AOL explained to VNU Net that, because telecoms providers still enforce permanent call charges upon its customers, an unmetered package is not yet economically viable.
Pennies from heaven
On Monday 27 September AOL announced a compromise measure with its Off Peak All The Time flat fee service offering users calls to the Internet for a penny a minute regardless of the time of day. (see Newswire 27 September)
Members still have to pay the £9.99 monthly subscription charge, but AOL say it’s the furthest they could go at the moment.
"Our ultimate aim is to stop the clock on Internet calls.
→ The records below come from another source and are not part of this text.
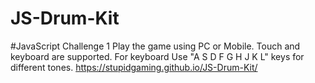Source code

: # JS-Drum-Kit
#JavaScript Challenge 1
Play the game using PC or Mobile.
Touch and keyboard are supported.
For keyboard Use "A S D F G H J K L" keys for different tones.
https://stupidgaming.github.io/JS-Drum-Kit/
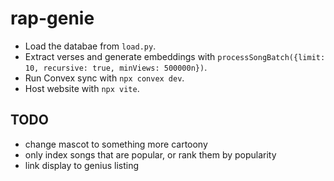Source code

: # rap-genie

- Load the databae from `load.py`.
- Extract verses and generate embeddings with `processSongBatch({limit: 10, recursive: true, minViews: 500000n})`.
- Run Convex sync with `npx convex dev`.
- Host website with `npx vite`.

## TODO

- change mascot to something more cartoony
- only index songs that are popular, or rank them by popularity
- link display to genius listing
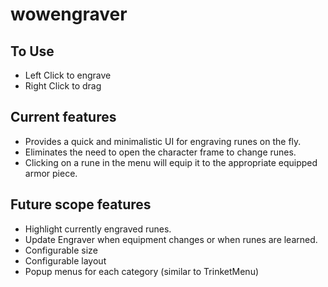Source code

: # wowengraver

## To Use
- Left Click to engrave
- Right Click to drag
 
## Current features
- Provides a quick and minimalistic UI for engraving runes on the fly. 
- Eliminates the need to open the character frame to change runes.
- Clicking on a rune in the menu will equip it to the appropriate equipped armor piece.

## Future scope features
- Highlight currently engraved runes.
- Update Engraver when equipment changes or when runes are learned.
- Configurable size
- Configurable layout
- Popup menus for each category (similar to TrinketMenu)
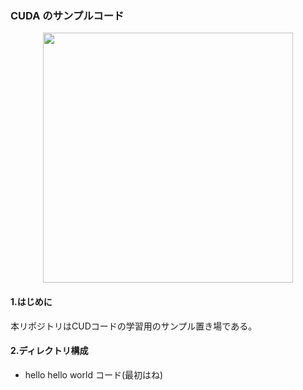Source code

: ### CUDA のサンプルコード

<p align="center">
<img src="https://user-images.githubusercontent.com/8604827/37657836-6aaffc3e-2c8f-11e8-8002-17f7cabc3d9f.png" width="400px">
</p>

#### 1.はじめに  
本リポジトリはCUDコードの学習用のサンプル置き場である。

#### 2.ディレクトリ構成
* hello
hello world コード(最初はね)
We never said we were no longer interested; it’s our nirvana," said an AOL spokeswoman, Maggie Gallant.
She added that it was very frustrating as the 0800 trial was very successful and everyone wants to offer it, but at present there are too many barriers.
"I wouldn't say we’ve hit a brick wall, but there is a wall and it's too high to get over at the moment," said Gallant.
The campaign trail
AOL is putting so much weight behind the campaign for unmetered access because it believes it will help revive its fortunes since the free access market snatched a large percentage of the UK market.
Industry watchers feel AOL is gearing up for a change of emphasis on its brands, in the UK putting more money behind stalwart Compuserve, the new free Netscape Online and the unmetered package instead of its subscription-based online service.
AOL said it is working closely with telecoms regulator Oftel and ISPA as well as supporting pressure group CUT, the campaign for unmetered telecoms.
"There’s a real grass roots level campaign for unmetered access. The last boycott on 6 June spread right across Europe, which shows there’s a real demand for this kind of change," said AOL. (see Newswire 7 June)
While CUT told VNU Net there are no plans for another Net strike, it is working on enlisting corporates such as Intel to pile the pressure on the government.
"All large corporates are saying the same thing. We need consolidated action with consumers and businesses as it effects the whole economy," said Erol Ziya, spokesman for CUT.
Ziya also revealed that CUT is having its first official meeting with BT today to put its case for changing how the telecoms giant charges its customers.
"They can't stuff the digital genie back into the bottle," said Ziya adding that by holding out and not offering flat rate use, telecos are being short sighted as while initially losing a revenue stream, they could actually benefit more in the long term.